# Task prompt
Reproduce exactly the line containing "- [x] updated shower" and every line after it, through the last line of the records below; add nothing.

# Material for the task
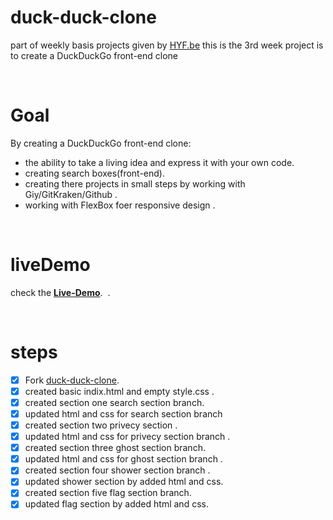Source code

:# duck-duck-clone
part of weekly basis projects given by [HYF.be](https://hackyourfuture.be/) this is the 3rd week project is to create a DuckDuckGo front-end clone

<br>

# Goal
By creating a DuckDuckGo front-end clone:
 - the ability to take a living idea and express it with your own code.
 - creating search boxes(front-end).
 - creating there projects in small steps by working with Giy/GitKraken/Github .
 - working with FlexBox foer responsive design .
 
 
 <br>
  
# liveDemo
check the **[Live-Demo]()**.
![]() . 
 
 <br>
  
 # steps
- [x] Fork [duck-duck-clone](https://github.com/HackYourFutureBelgium/duck-duck-clone/).
- [x] created basic indix.html and empty style.css .
- [x] created section one search section branch.
- [x] updated html and css for search section branch
- [x] created section two privecy section .
- [x] updated html and css for privecy section branch .
- [x] created section three ghost section branch.
- [x] updated html and css for ghost section branch .
- [x] created section four shower section branch .
- [x] updated shower section by added html and css.
- [x] created section five flag section branch.
- [x] updated flag section by added html and css.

# Output of the task
- [x] updated shower section by added html and css.
- [x] created section five flag section branch.
- [x] updated flag section by added html and css.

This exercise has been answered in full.